Firefighters from across the region responded to the Benicia port throughout the day to try and put the fire out, but Benicia Mayor Steve Young said that firefighters don’t expect to have it out anytime soon.

“It may be a day or even more before it’s actually put out,” Young said at around 5 p.m. on Saturday. “Right now, it’s a containment situation.”

Fire officials said that the fire started at 12:20 p.m. and quickly grew to three alarms. Young said that fire is burning through timber supports under roads going to the wharf. The timber is partially submerged in water and for that reason is soaked in creosote, a chemical compound derived from tar and used as a wood preservative.

The presence of creosote makes the fire especially difficult to put out and makes the air more hazardous. For the moment, Young said, the wind is blowing away from the city so there are no significant air quality hazards from the fire and he said the city had no reason to expect that would change.

If the wind did change, the city may enact shelter-in-place or evacuation orders, including potentially for an artist community in the Lower Arsenal area or other areas in the southeast portion of the city.

The fire is mostly burning on a wharf used by port operator Amports Inc. for importing cars, Young said, but it is difficult to tell at this point how far it has spread.

It may also be burning on an adjacent wharf used for the export of petroleum coke, or petcoke, a solid petroleum product used as fuel and produced at the Valero Benicia Refinery.

The petcoke is shipped by rail from the refinery and loaded onto ships for export.
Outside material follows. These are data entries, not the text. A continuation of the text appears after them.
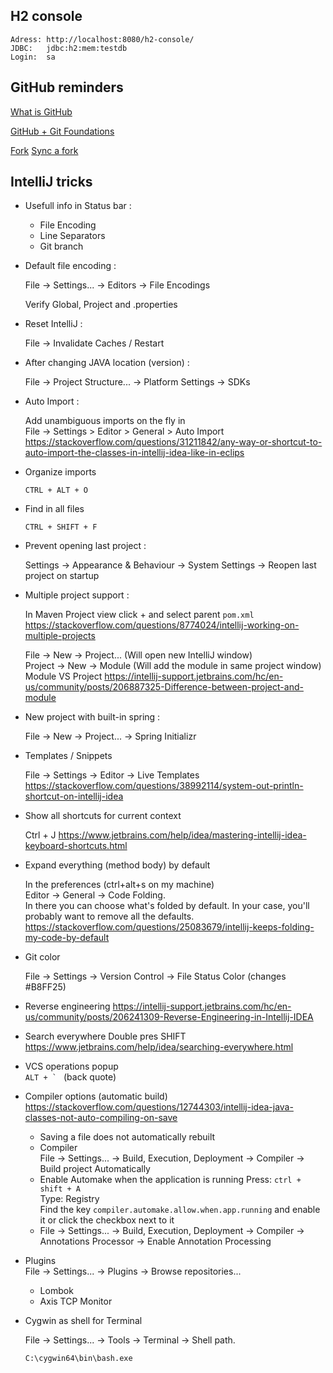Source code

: 
## H2 console

    Adress: http://localhost:8080/h2-console/
    JDBC:   jdbc:h2:mem:testdb
    Login:  sa
    
    
## GitHub reminders

[What is GitHub](https://www.youtube.com/watch?v=HwrPhOp6-aM)

[GitHub + Git Foundations](https://www.youtube.com/watch?v=w3jLJU7DT5E)

[Fork](https://help.github.com/articles/fork-a-repo/)
[Sync a fork](https://help.github.com/articles/syncing-a-fork/)


## IntelliJ tricks

- Usefull info in Status bar :

    - File Encoding
    - Line Separators
    - Git branch

- Default file encoding :
    
    File -> Settings... -> Editors -> File Encodings
    
    Verify Global, Project and .properties
    
- Reset IntelliJ :

    File -> Invalidate Caches / Restart

- After changing JAVA location (version) :  

    File -> Project Structure... -> Platform Settings -> SDKs

- Auto Import :

    Add unambiguous imports on the fly in  
File -> Settings > Editor > General > Auto Import
https://stackoverflow.com/questions/31211842/any-way-or-shortcut-to-auto-import-the-classes-in-intellij-idea-like-in-eclips

- Organize imports

    `CTRL + ALT + O`
    
- Find in all files

    `CTRL + SHIFT + F`

- Prevent opening last project :

    Settings -> Appearance & Behaviour -> System Settings -> Reopen last project on startup

- Multiple project support :

    In Maven Project view click + and select parent `pom.xml`
    https://stackoverflow.com/questions/8774024/intellij-working-on-multiple-projects
    
    File -> New -> Project... (Will open new IntelliJ window)  
    Project -> New -> Module (Will add the module in same project window)  
    Module VS Project
    https://intellij-support.jetbrains.com/hc/en-us/community/posts/206887325-Difference-between-project-and-module
    
- New project with built-in spring :

    File -> New -> Project... -> Spring Initializr 

- Templates / Snippets

    File -> Settings -> Editor -> Live Templates
    https://stackoverflow.com/questions/38992114/system-out-println-shortcut-on-intellij-idea

- Show all shortcuts for current context

    Ctrl + J
    https://www.jetbrains.com/help/idea/mastering-intellij-idea-keyboard-shortcuts.html

- Expand everything (method body) by default

    In the preferences (ctrl+alt+s on my machine)  
    Editor -> General -> Code Folding.  
    In there you can choose what's folded by default. In your case, you'll probably want to remove all the defaults.
    https://stackoverflow.com/questions/25083679/intellij-keeps-folding-my-code-by-default

- Git color

    File -> Settings -> Version Control -> File Status Color (changes #B8FF25)

- Reverse engineering
    https://intellij-support.jetbrains.com/hc/en-us/community/posts/206241309-Reverse-Engineering-in-Intellij-IDEA
    
- Search everywhere
    Double pres SHIFT
    https://www.jetbrains.com/help/idea/searching-everywhere.html
    
- VCS operations popup  
    ``ALT + ` `` (back quote)
    
- Compiler options (automatic build)
    https://stackoverflow.com/questions/12744303/intellij-idea-java-classes-not-auto-compiling-on-save
    - Saving a file does not automatically rebuilt
    - Compiler  
        File -> Settings... -> Build, Execution, Deployment -> Compiler -> Build project Automatically
    - Enable Automake when the application is running
      Press: `ctrl + shift + A`  
      Type: Registry  
      Find the key `compiler.automake.allow.when.app.running` and enable it or click the checkbox next to it
    - File -> Settings... -> Build, Execution, Deployment -> Compiler -> Annotations Processor -> Enable Annotation Processing

- Plugins  
    File -> Settings... -> Plugins -> Browse repositories...
    
    - Lombok
    - Axis TCP Monitor
    
- Cygwin as shell for Terminal
    
    File -> Settings... -> Tools -> Terminal -> Shell path.
    
    ```C:\cygwin64\bin\bash.exe```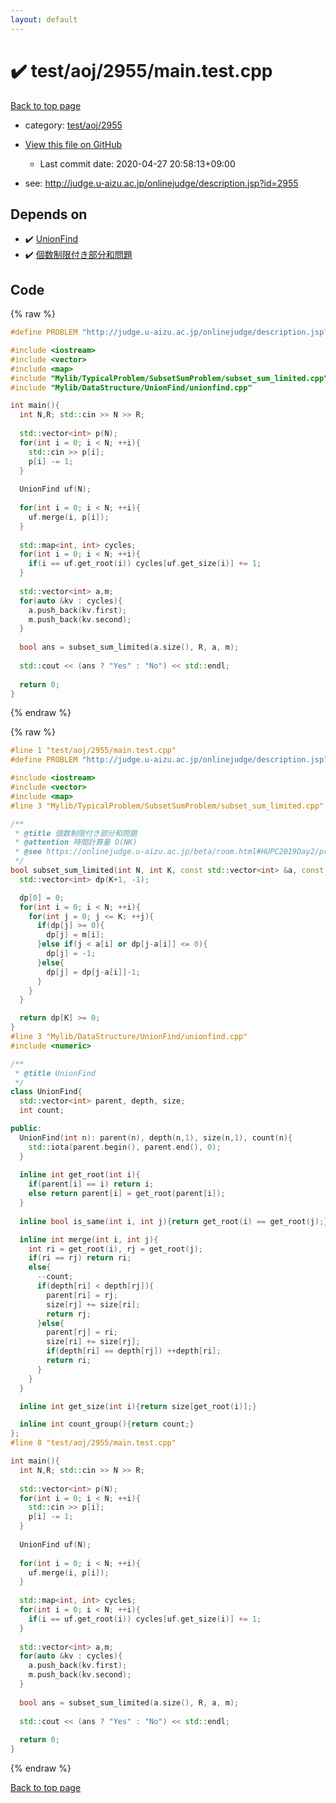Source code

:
 ```yaml
---
layout: default
---
```


<!-- mathjax config similar to math.stackexchange -->
<script type="text/javascript" async
  src="https://cdnjs.cloudflare.com/ajax/libs/mathjax/2.7.5/MathJax.js?config=TeX-MML-AM_CHTML">
</script>
<script type="text/x-mathjax-config">
  MathJax.Hub.Config({
    TeX: { equationNumbers: { autoNumber: "AMS" }},
    tex2jax: {
      inlineMath: [ ['$','$'] ],
      processEscapes: true
    },
    "HTML-CSS": { matchFontHeight: false },
    displayAlign: "left",
    displayIndent: "2em"
  });
</script>

<script type="text/javascript" src="https://cdnjs.cloudflare.com/ajax/libs/jquery/3.4.1/jquery.min.js"></script>
<script src="https://cdn.jsdelivr.net/npm/jquery-balloon-js@1.1.2/jquery.balloon.min.js" integrity="sha256-ZEYs9VrgAeNuPvs15E39OsyOJaIkXEEt10fzxJ20+2I=" crossorigin="anonymous"></script>
<script type="text/javascript" src="../../../../assets/js/copy-button.js"></script>
<link rel="stylesheet" href="../../../../assets/css/copy-button.css" />


# :heavy_check_mark: test/aoj/2955/main.test.cpp

<a href="../../../../index.html">Back to top page</a>

* category: <a href="../../../../index.html#72c367391a592066d7074720e48b0693">test/aoj/2955</a>
* <a href="{{ site.github.repository_url }}/blob/master/test/aoj/2955/main.test.cpp">View this file on GitHub</a>
    - Last commit date: 2020-04-27 20:58:13+09:00


* see: <a href="http://judge.u-aizu.ac.jp/onlinejudge/description.jsp?id=2955">http://judge.u-aizu.ac.jp/onlinejudge/description.jsp?id=2955</a>


## Depends on

* :heavy_check_mark: <a href="../../../../library/Mylib/DataStructure/UnionFind/unionfind.cpp.html">UnionFind</a>
* :heavy_check_mark: <a href="../../../../library/Mylib/TypicalProblem/SubsetSumProblem/subset_sum_limited.cpp.html">個数制限付き部分和問題</a>


## Code

<a id="unbundled"></a>
{% raw %}
```cpp
#define PROBLEM "http://judge.u-aizu.ac.jp/onlinejudge/description.jsp?id=2955"

#include <iostream>
#include <vector>
#include <map>
#include "Mylib/TypicalProblem/SubsetSumProblem/subset_sum_limited.cpp"
#include "Mylib/DataStructure/UnionFind/unionfind.cpp"

int main(){
  int N,R; std::cin >> N >> R;
  
  std::vector<int> p(N);
  for(int i = 0; i < N; ++i){
    std::cin >> p[i];
    p[i] -= 1;
  }
  
  UnionFind uf(N);
  
  for(int i = 0; i < N; ++i){
    uf.merge(i, p[i]);
  }
  
  std::map<int, int> cycles;
  for(int i = 0; i < N; ++i){
    if(i == uf.get_root(i)) cycles[uf.get_size(i)] += 1;
  }
  
  std::vector<int> a,m;
  for(auto &kv : cycles){
    a.push_back(kv.first);
    m.push_back(kv.second);
  }
  
  bool ans = subset_sum_limited(a.size(), R, a, m);
  
  std::cout << (ans ? "Yes" : "No") << std::endl;
  
  return 0;
}

```
{% endraw %}

<a id="bundled"></a>
{% raw %}
```cpp
#line 1 "test/aoj/2955/main.test.cpp"
#define PROBLEM "http://judge.u-aizu.ac.jp/onlinejudge/description.jsp?id=2955"

#include <iostream>
#include <vector>
#include <map>
#line 3 "Mylib/TypicalProblem/SubsetSumProblem/subset_sum_limited.cpp"

/**
 * @title 個数制限付き部分和問題
 * @attention 時間計算量 O(NK)
 * @see https://onlinejudge.u-aizu.ac.jp/beta/room.html#HUPC2019Day2/problems/D
 */
bool subset_sum_limited(int N, int K, const std::vector<int> &a, const std::vector<int> &m){
  std::vector<int> dp(K+1, -1);

  dp[0] = 0;
  for(int i = 0; i < N; ++i){
    for(int j = 0; j <= K; ++j){
      if(dp[j] >= 0){
        dp[j] = m[i];
      }else if(j < a[i] or dp[j-a[i]] <= 0){
        dp[j] = -1;
      }else{
        dp[j] = dp[j-a[i]]-1;
      }
    }
  }

  return dp[K] >= 0;
}
#line 3 "Mylib/DataStructure/UnionFind/unionfind.cpp"
#include <numeric>

/**
 * @title UnionFind
 */
class UnionFind{
  std::vector<int> parent, depth, size;
  int count;

public:
  UnionFind(int n): parent(n), depth(n,1), size(n,1), count(n){
    std::iota(parent.begin(), parent.end(), 0);
  }
  
  inline int get_root(int i){
    if(parent[i] == i) return i;
    else return parent[i] = get_root(parent[i]);
  }
  
  inline bool is_same(int i, int j){return get_root(i) == get_root(j);}

  inline int merge(int i, int j){
    int ri = get_root(i), rj = get_root(j);
    if(ri == rj) return ri;
    else{
      --count;
      if(depth[ri] < depth[rj]){
        parent[ri] = rj;
        size[rj] += size[ri];
        return rj;
      }else{
        parent[rj] = ri;
        size[ri] += size[rj];
        if(depth[ri] == depth[rj]) ++depth[ri];
        return ri;
      }
    }
  }

  inline int get_size(int i){return size[get_root(i)];}

  inline int count_group(){return count;}
};
#line 8 "test/aoj/2955/main.test.cpp"

int main(){
  int N,R; std::cin >> N >> R;
  
  std::vector<int> p(N);
  for(int i = 0; i < N; ++i){
    std::cin >> p[i];
    p[i] -= 1;
  }
  
  UnionFind uf(N);
  
  for(int i = 0; i < N; ++i){
    uf.merge(i, p[i]);
  }
  
  std::map<int, int> cycles;
  for(int i = 0; i < N; ++i){
    if(i == uf.get_root(i)) cycles[uf.get_size(i)] += 1;
  }
  
  std::vector<int> a,m;
  for(auto &kv : cycles){
    a.push_back(kv.first);
    m.push_back(kv.second);
  }
  
  bool ans = subset_sum_limited(a.size(), R, a, m);
  
  std::cout << (ans ? "Yes" : "No") << std::endl;
  
  return 0;
}

```
{% endraw %}

<a href="../../../../index.html">Back to top page</a>


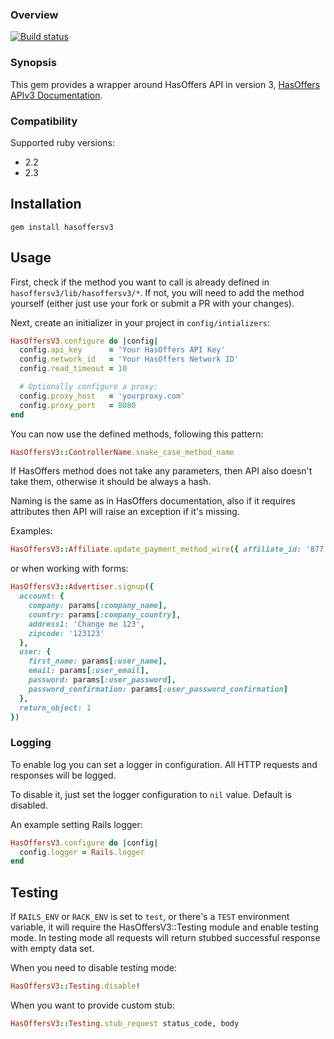 ### Overview

[![Build status](https://api.travis-ci.org/applift/hasoffersv3.png?branch=master)](http://travis-ci.org/applift/hasoffersv3)

### Synopsis

This gem provides a wrapper around HasOffers API in version 3, [HasOffers APIv3 Documentation](http://developers.hasoffers.com/#/brand).

### Compatibility

Supported ruby versions:

*   2.2
*   2.3

## Installation

    gem install hasoffersv3

## Usage

First, check if the method you want to call is already defined in `hasoffersv3/lib/hasoffersv3/*`. If not, you will need to add the method yourself (either just use your fork or submit a PR with your changes).

Next, create an initializer in your project in `config/intializers`:

```ruby
HasOffersV3.configure do |config|
  config.api_key      = 'Your HasOffers API Key'
  config.network_id   = 'Your HasOffers Network ID'
  config.read_timeout = 10

  # Optionally configure a proxy:
  config.proxy_host   = 'yourproxy.com'
  config.proxy_port   = 8080
end
```

You can now use the defined methods, following this pattern:


```ruby
HasOffersV3::ControllerName.snake_case_method_name
```

If HasOffers method does not take any parameters, then API also doesn't take them, otherwise it should be always a hash.

Naming is the same as in HasOffers documentation, also if it requires attributes then API will raise an exception if it's missing.

Examples:

```ruby
HasOffersV3::Affiliate.update_payment_method_wire({ affiliate_id: '877', data: {} })
```

  or when working with forms:

```ruby
HasOffersV3::Advertiser.signup({
  account: {
    company: params[:company_name],
    country: params[:company_country],
    address1: 'Change me 123',
    zipcode: '123123'
  },
  user: {
    first_name: params[:user_name],
    email: params[:user_email],
    password: params[:user_password],
    password_confirmation: params[:user_password_confirmation]
  },
  return_object: 1
})
```

### Logging

To enable log you can set a logger in configuration. All HTTP requests and responses will be logged.

To disable it, just set the logger configuration to `nil` value. Default is disabled.

An example setting Rails logger:

```ruby
HasOffersV3.configure do |config|
  config.logger = Rails.logger
end
```

## Testing

If `RAILS_ENV` or `RACK_ENV` is set to `test`, or there's a `TEST`
environment variable, it will require the HasOffersV3::Testing module
and enable testing mode. In testing mode all requests will return
stubbed successful response with empty data set.

When you need to disable testing mode:

```ruby
HasOffersV3::Testing.disable!
```

When you want to provide custom stub:

```ruby
HasOffersV3::Testing.stub_request status_code, body
```
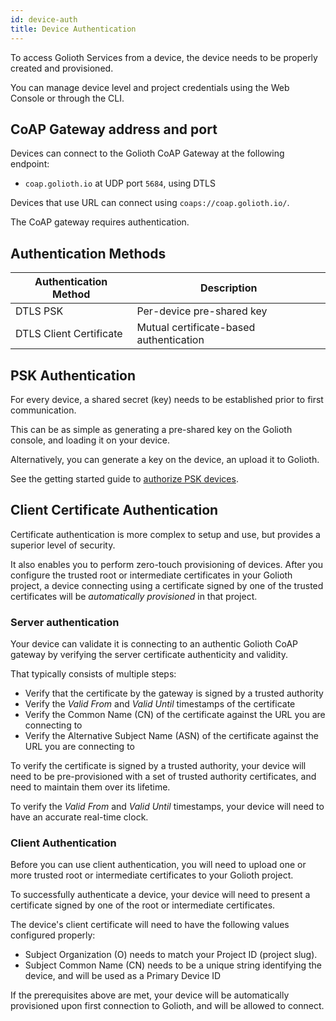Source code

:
```yaml
---
id: device-auth
title: Device Authentication
---
```


To access Golioth Services from a device, the device needs to be properly created and provisioned.

You can manage device level and project credentials using the Web Console or through the CLI.

## CoAP Gateway address and port

Devices can connect to the Golioth CoAP Gateway at the following endpoint:

 - `coap.golioth.io` at UDP port `5684`, using DTLS

Devices that use URL can connect using `coaps://coap.golioth.io/`.

The CoAP gateway requires authentication.

## Authentication Methods

| Authentication Method         | Description                             |
| ----------------------------- | --------------------------------------- |
| DTLS PSK                      | Per-device pre-shared key               |
| DTLS Client Certificate       | Mutual certificate-based authentication |

## PSK Authentication

For every device, a shared secret (key) needs to be established prior to first communication.

This can be as simple as generating a pre-shared key on the Golioth console, and loading it on your device.

Alternatively, you can generate a key on the device, an upload it to Golioth.

See the getting started guide to [authorize PSK devices](/getting-started/3-commandline/6-authorize-devices.md).


## Client Certificate Authentication

Certificate authentication is more complex to setup and use, but provides a superior level of security.

It also enables you to perform zero-touch provisioning of devices. After you configure the trusted root or intermediate certificates in your Golioth project, a device connecting using a certificate signed by one of the trusted certificates will be *automatically provisioned* in that project.

### Server authentication

Your device can validate it is connecting to an authentic Golioth CoAP gateway by verifying the server certificate authenticity and validity.

That typically consists of multiple steps:
* Verify that the certificate by the gateway is signed by a trusted authority
* Verify the *Valid From* and *Valid Until* timestamps of the certificate
* Verify the Common Name (CN) of the certificate against the URL you are connecting to
* Verify the Alternative Subject Name (ASN) of the certificate against the URL you are connecting to

To verify the certificate is signed by a trusted authority, your device will need to be pre-provisioned with a set of trusted authority certificates, and need to maintain them over its lifetime.

To verify the *Valid From* and *Valid Until* timestamps, your device will need to have an accurate real-time clock.

### Client Authentication

Before you can use client authentication, you will need to upload one or more trusted root or intermediate certificates to your Golioth project.

To successfully authenticate a device, your device will need to present a certificate signed by one of the root or intermediate certificates.

The device's client certificate will need to have the following values configured properly:

* Subject Organization (O) needs to match your Project ID (project slug).
* Subject Common Name (CN) needs to be a unique string identifying the device, and will be used as a Primary Device ID

If the prerequisites above are met, your device will be automatically provisioned upon first connection to Golioth, and will be allowed to connect.
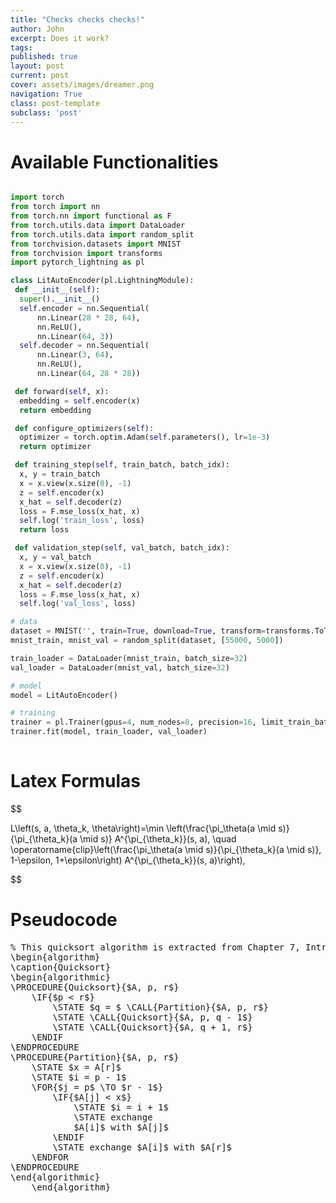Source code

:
 ```yaml
---
title: "Checks checks checks!"
author: John
excerpt: Does it work?
tags:
published: true
layout: post
current: post
cover: assets/images/dreamer.png
navigation: True
class: post-template
subclass: 'post'
---
```


# Available Functionalities

```python

import torch
from torch import nn
from torch.nn import functional as F
from torch.utils.data import DataLoader
from torch.utils.data import random_split
from torchvision.datasets import MNIST
from torchvision import transforms
import pytorch_lightning as pl

class LitAutoEncoder(pl.LightningModule):
 def __init__(self):
  super().__init__()
  self.encoder = nn.Sequential(
      nn.Linear(28 * 28, 64),
      nn.ReLU(),
      nn.Linear(64, 3))
  self.decoder = nn.Sequential(
      nn.Linear(3, 64),
      nn.ReLU(),
      nn.Linear(64, 28 * 28))

 def forward(self, x):
  embedding = self.encoder(x)
  return embedding

 def configure_optimizers(self):
  optimizer = torch.optim.Adam(self.parameters(), lr=1e-3)
  return optimizer

 def training_step(self, train_batch, batch_idx):
  x, y = train_batch
  x = x.view(x.size(0), -1)
  z = self.encoder(x)    
  x_hat = self.decoder(z)
  loss = F.mse_loss(x_hat, x)
  self.log('train_loss', loss)
  return loss

 def validation_step(self, val_batch, batch_idx):
  x, y = val_batch
  x = x.view(x.size(0), -1)
  z = self.encoder(x)
  x_hat = self.decoder(z)
  loss = F.mse_loss(x_hat, x)
  self.log('val_loss', loss)

# data
dataset = MNIST('', train=True, download=True, transform=transforms.ToTensor())
mnist_train, mnist_val = random_split(dataset, [55000, 5000])

train_loader = DataLoader(mnist_train, batch_size=32)
val_loader = DataLoader(mnist_val, batch_size=32)

# model
model = LitAutoEncoder()

# training
trainer = pl.Trainer(gpus=4, num_nodes=8, precision=16, limit_train_batches=0.5)
trainer.fit(model, train_loader, val_loader)
    
```

# Latex Formulas

$$

L\left(s, a, \theta_k, \theta\right)=\min \left(\frac{\pi_\theta(a \mid s)}{\pi_{\theta_k}(a \mid s)} A^{\pi_{\theta_k}}(s, a), \quad \operatorname{clip}\left(\frac{\pi_\theta(a \mid s)}{\pi_{\theta_k}(a \mid s)}, 1-\epsilon, 1+\epsilon\right) A^{\pi_{\theta_k}}(s, a)\right),

$$

# Pseudocode

<pre id="quicksort" class="pseudocode" style="display:hidden;">
% This quicksort algorithm is extracted from Chapter 7, Introduction to Algorithms (3rd edition)
\begin{algorithm}
\caption{Quicksort}
\begin{algorithmic}
\PROCEDURE{Quicksort}{$A, p, r$}
    \IF{$p < r$}
        \STATE $q = $ \CALL{Partition}{$A, p, r$}
        \STATE \CALL{Quicksort}{$A, p, q - 1$}
        \STATE \CALL{Quicksort}{$A, q + 1, r$}
    \ENDIF
\ENDPROCEDURE
\PROCEDURE{Partition}{$A, p, r$}
    \STATE $x = A[r]$
    \STATE $i = p - 1$
    \FOR{$j = p$ \TO $r - 1$}
        \IF{$A[j] < x$}
            \STATE $i = i + 1$
            \STATE exchange
            $A[i]$ with $A[j]$
        \ENDIF
        \STATE exchange $A[i]$ with $A[r]$
    \ENDFOR
\ENDPROCEDURE
\end{algorithmic}
    \end{algorithm}
</pre>
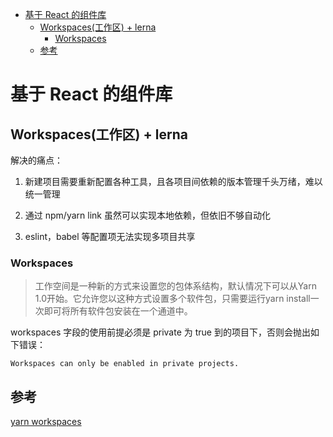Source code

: <!-- TOC -->

- [基于 React 的组件库](#基于-react-的组件库)
    - [Workspaces(工作区) + lerna](#workspaces工作区--lerna)
        - [Workspaces](#workspaces)
    - [参考](#参考)

<!-- /TOC -->

# 基于 React 的组件库

## Workspaces(工作区) + lerna

解决的痛点：

1. 新建项目需要重新配置各种工具，且各项目间依赖的版本管理千头万绪，难以统一管理

2. 通过 npm/yarn link 虽然可以实现本地依赖，但依旧不够自动化

3. eslint，babel 等配置项无法实现多项目共享

### Workspaces

> 工作空间是一种新的方式来设置您的包体系结构，默认情况下可以从Yarn 1.0开始。它允许您以这种方式设置多个软件包，只需要运行yarn install一次即可将所有软件包安装在一个通道中。

workspaces 字段的使用前提必须是 private 为 true 到的项目下，否则会抛出如下错误：

```
Workspaces can only be enabled in private projects.
```

## 参考

[yarn workspaces](https://yarnpkg.com/lang/en/docs/workspaces/)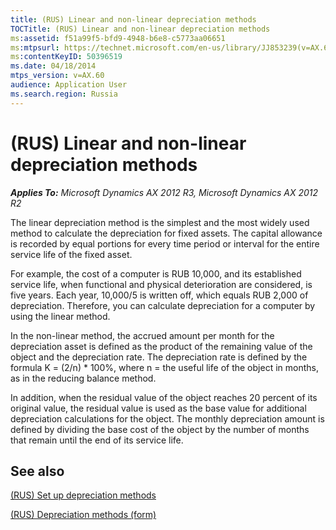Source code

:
 ```yaml
---
title: (RUS) Linear and non-linear depreciation methods
TOCTitle: (RUS) Linear and non-linear depreciation methods
ms:assetid: f51a99f5-bfd9-4948-b6e8-c5773aa06651
ms:mtpsurl: https://technet.microsoft.com/en-us/library/JJ853239(v=AX.60)
ms:contentKeyID: 50396519
ms.date: 04/18/2014
mtps_version: v=AX.60
audience: Application User
ms.search.region: Russia
---
```


# (RUS) Linear and non-linear depreciation methods 


_**Applies To:** Microsoft Dynamics AX 2012 R3, Microsoft Dynamics AX 2012 R2_

The linear depreciation method is the simplest and the most widely used method to calculate the depreciation for fixed assets. The capital allowance is recorded by equal portions for every time period or interval for the entire service life of the fixed asset.

For example, the cost of a computer is RUB 10,000, and its established service life, when functional and physical deterioration are considered, is five years. Each year, 10,000/5 is written off, which equals RUB 2,000 of depreciation. Therefore, you can calculate depreciation for a computer by using the linear method.

In the non-linear method, the accrued amount per month for the depreciation asset is defined as the product of the remaining value of the object and the depreciation rate. The depreciation rate is defined by the formula K = (2/n) \* 100%, where n = the useful life of the object in months, as in the reducing balance method.

In addition, when the residual value of the object reaches 20 percent of its original value, the residual value is used as the base value for additional depreciation calculations for the object. The monthly depreciation amount is defined by dividing the base cost of the object by the number of months that remain until the end of its service life.

## See also

[(RUS) Set up depreciation methods](rus-set-up-depreciation-methods.md)

[(RUS) Depreciation methods (form)](https://technet.microsoft.com/en-us/library/jj856184\(v=ax.60\))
It is stored in a large dome at the port and at one point, Young said, officials feared that the dome had caught fire. It appears that was not the case, but a conveyer used to transport the petcoke from the dome to ships for export had at one point caught fire, the mayor said.

Amports and Valero were sued last month by the environmental group San Francisco Baykeeper for allegedly allowing the petcoke to be released into the air and the Carquinez Strait. That lawsuit is ongoing.

The fire poses a further environmental hazard to the strait as the burned creosote flows into the water.

It’s not clear how the fire started, but Young said it may have been a grass fire that spread to the supporting timber.

Other agencies that are assisting the Benicia Fire Department in putting the fire out include the Vallejo Fire Department, the Contra Costa County Fire Protection District, the Fairfield Fire Department, the Valero Fire Department, the Cordelia Fire Protection District and the American Canyon Fire Protection District. Fire boats from the Oakland Fire Department and the San Francisco Fire Department have also responded.